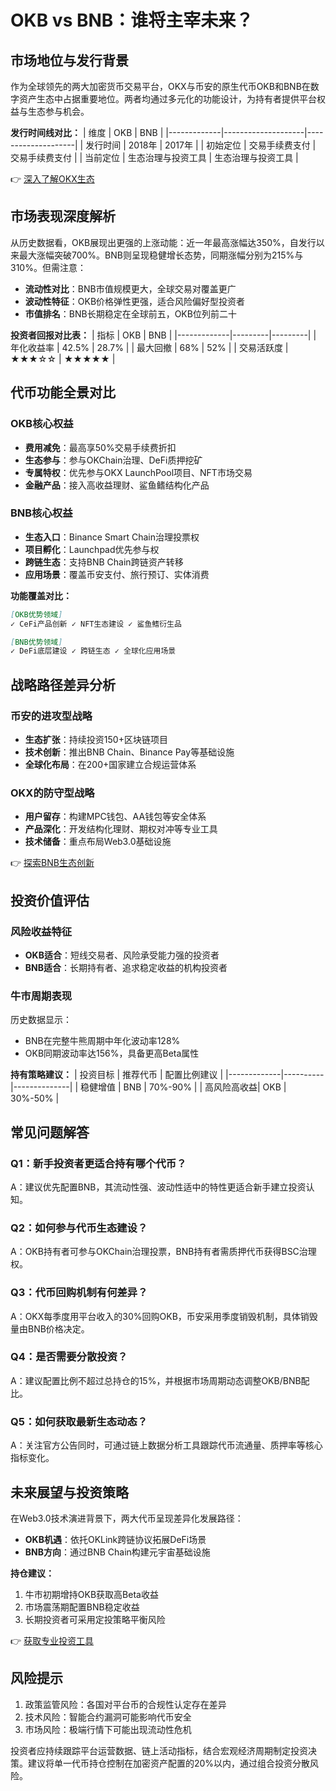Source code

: # OKB vs BNB：谁将主宰未来？

## 市场地位与发行背景
作为全球领先的两大加密货币交易平台，OKX与币安的原生代币OKB和BNB在数字资产生态中占据重要地位。两者均通过多元化的功能设计，为持有者提供平台权益与生态参与机会。

**发行时间线对比：**
| 维度        | OKB                | BNB                |
|-------------|--------------------|--------------------|
| 发行时间    | 2018年             | 2017年             |
| 初始定位    | 交易手续费支付     | 交易手续费支付     |
| 当前定位    | 生态治理与投资工具 | 生态治理与投资工具 |

👉 [深入了解OKX生态](https://bit.ly/okx_welcome)

## 市场表现深度解析
从历史数据看，OKB展现出更强的上涨动能：近一年最高涨幅达350%，自发行以来最大涨幅突破700%。BNB则呈现稳健增长态势，同期涨幅分别为215%与310%。但需注意：
- **流动性对比**：BNB市值规模更大，全球交易对覆盖更广
- **波动性特征**：OKB价格弹性更强，适合风险偏好型投资者
- **市值排名**：BNB长期稳定在全球前五，OKB位列前二十

**投资者回报对比表：**
| 指标        | OKB     | BNB     |
|-------------|---------|---------|
| 年化收益率  | 42.5%   | 28.7%   |
| 最大回撤    | 68%     | 52%     |
| 交易活跃度  | ★★★☆☆   | ★★★★★   |

## 代币功能全景对比
### OKB核心权益
- **费用减免**：最高享50%交易手续费折扣
- **生态参与**：参与OKChain治理、DeFi质押挖矿
- **专属特权**：优先参与OKX LaunchPool项目、NFT市场交易
- **金融产品**：接入高收益理财、鲨鱼鳍结构化产品

### BNB核心权益
- **生态入口**：Binance Smart Chain治理投票权
- **项目孵化**：Launchpad优先参与权
- **跨链生态**：支持BNB Chain跨链资产转移
- **应用场景**：覆盖币安支付、旅行预订、实体消费

**功能覆盖对比：**
```markdown
[OKB优势领域]
✓ CeFi产品创新 ✓ NFT生态建设 ✓ 鲨鱼鳍衍生品

[BNB优势领域]
✓ DeFi底层建设 ✓ 跨链生态 ✓ 全球化应用场景
```

## 战略路径差异分析
### 币安的进攻型战略
- **生态扩张**：持续投资150+区块链项目
- **技术创新**：推出BNB Chain、Binance Pay等基础设施
- **全球化布局**：在200+国家建立合规运营体系

### OKX的防守型战略
- **用户留存**：构建MPC钱包、AA钱包等安全体系
- **产品深化**：开发结构化理财、期权对冲等专业工具
- **技术储备**：重点布局Web3.0基础设施

👉 [探索BNB生态创新](https://bit.ly/okx_welcome)

## 投资价值评估
### 风险收益特征
- **OKB适合**：短线交易者、风险承受能力强的投资者
- **BNB适合**：长期持有者、追求稳定收益的机构投资者

### 牛市周期表现
历史数据显示：
- BNB在完整牛熊周期中年化波动率128%
- OKB同期波动率达156%，具备更高Beta属性

**持有策略建议：**
| 投资目标    | 推荐代币 | 配置比例建议 |
|-------------|----------|--------------|
| 稳健增值    | BNB      | 70%-90%      |
| 高风险高收益| OKB      | 30%-50%      |

## 常见问题解答
### Q1：新手投资者更适合持有哪个代币？
A：建议优先配置BNB，其流动性强、波动性适中的特性更适合新手建立投资认知。

### Q2：如何参与代币生态建设？
A：OKB持有者可参与OKChain治理投票，BNB持有者需质押代币获得BSC治理权。

### Q3：代币回购机制有何差异？
A：OKX每季度用平台收入的30%回购OKB，币安采用季度销毁机制，具体销毁量由BNB价格决定。

### Q4：是否需要分散投资？
A：建议配置比例不超过总持仓的15%，并根据市场周期动态调整OKB/BNB配比。

### Q5：如何获取最新生态动态？
A：关注官方公告同时，可通过链上数据分析工具跟踪代币流通量、质押率等核心指标变化。

## 未来展望与投资策略
在Web3.0技术演进背景下，两大代币呈现差异化发展路径：
- **OKB机遇**：依托OKLink跨链协议拓展DeFi场景
- **BNB方向**：通过BNB Chain构建元宇宙基础设施

**持仓建议：**
1. 牛市初期增持OKB获取高Beta收益
2. 市场震荡期配置BNB稳定收益
3. 长期投资者可采用定投策略平衡风险

👉 [获取专业投资工具](https://bit.ly/okx_welcome)

## 风险提示
1. 政策监管风险：各国对平台币的合规性认定存在差异
2. 技术风险：智能合约漏洞可能影响代币安全
3. 市场风险：极端行情下可能出现流动性危机

投资者应持续跟踪平台运营数据、链上活动指标，结合宏观经济周期制定投资决策。建议将单一代币持仓控制在加密资产配置的20%以内，通过组合投资分散风险。
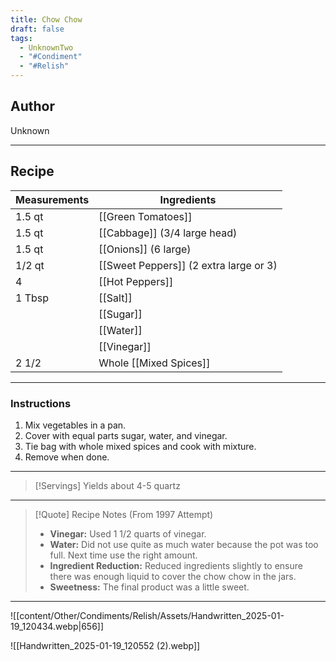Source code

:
 ```yaml
---
title: Chow Chow
draft: false
tags:
  - UnknownTwo
  - "#Condiment"
  - "#Relish"
---
```

## Author
Unknown
___
## Recipe

| Measurements | Ingredients               |
| :----------- | ------------------------- |
|1.5 qt|[[Green Tomatoes]]|
|1.5 qt|[[Cabbage]] (3/4 large head)|
|1.5 qt|[[Onions]] (6 large)|
|1/2 qt|[[Sweet Peppers]] (2 extra large or 3)|
|4|[[Hot Peppers]]|
|1 Tbsp|[[Salt]]|
||[[Sugar]]|
||[[Water]]|
||[[Vinegar]]|
|2 1/2|Whole [[Mixed Spices]]|
___
### Instructions
1. Mix vegetables in a pan.
2. Cover with equal parts sugar, water, and vinegar.
3. Tie bag with whole mixed spices and cook with mixture.
4. Remove when done.
___

>[!Servings]
>Yields about 4-5 quartz

___

>[!Quote] Recipe Notes (From 1997 Attempt)
>- **Vinegar:** Used 1 1/2 quarts of vinegar.
>- **Water:** Did not use quite as much water because the pot was too full. Next time use the right amount.
>- **Ingredient Reduction:** Reduced ingredients slightly to ensure there was enough liquid to cover the chow chow in the jars.
>- **Sweetness:** The final product was a little sweet.

___
![[content/Other/Condiments/Relish/Assets/Handwritten_2025-01-19_120434.webp|656]]

![[Handwritten_2025-01-19_120552 (2).webp]]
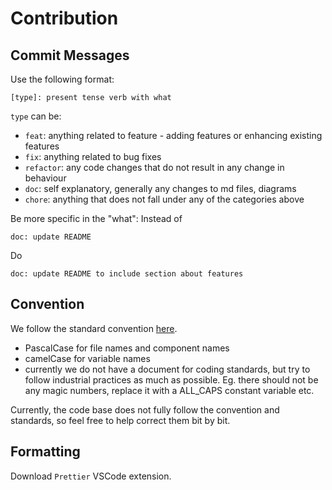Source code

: # Contribution

## Commit Messages

Use the following format:

```
[type]: present tense verb with what
```

`type` can be:

- `feat`: anything related to feature - adding features or enhancing existing features
- `fix`: anything related to bug fixes
- `refactor`: any code changes that do not result in any change in behaviour
- `doc`: self explanatory, generally any changes to md files, diagrams
- `chore`: anything that does not fall under any of the categories above

Be more specific in the "what":
Instead of

```
doc: update README
```

Do

```
doc: update README to include section about features
```

## Convention

We follow the standard convention [here](https://www.w3schools.com/js/js_conventions.asp).

- PascalCase for file names and component names
- camelCase for variable names
- currently we do not have a document for coding standards, but try to follow industrial practices as much as possible. Eg. there should not be any magic numbers, replace it with a ALL_CAPS constant variable etc.

Currently, the code base does not fully follow the convention and standards, so feel free to help correct them bit by bit.

## Formatting

Download `Prettier` VSCode extension.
——
• **Requirement**:
Work out how many lines above include the string "type", then give that number alone.

• **Response to this task**:
2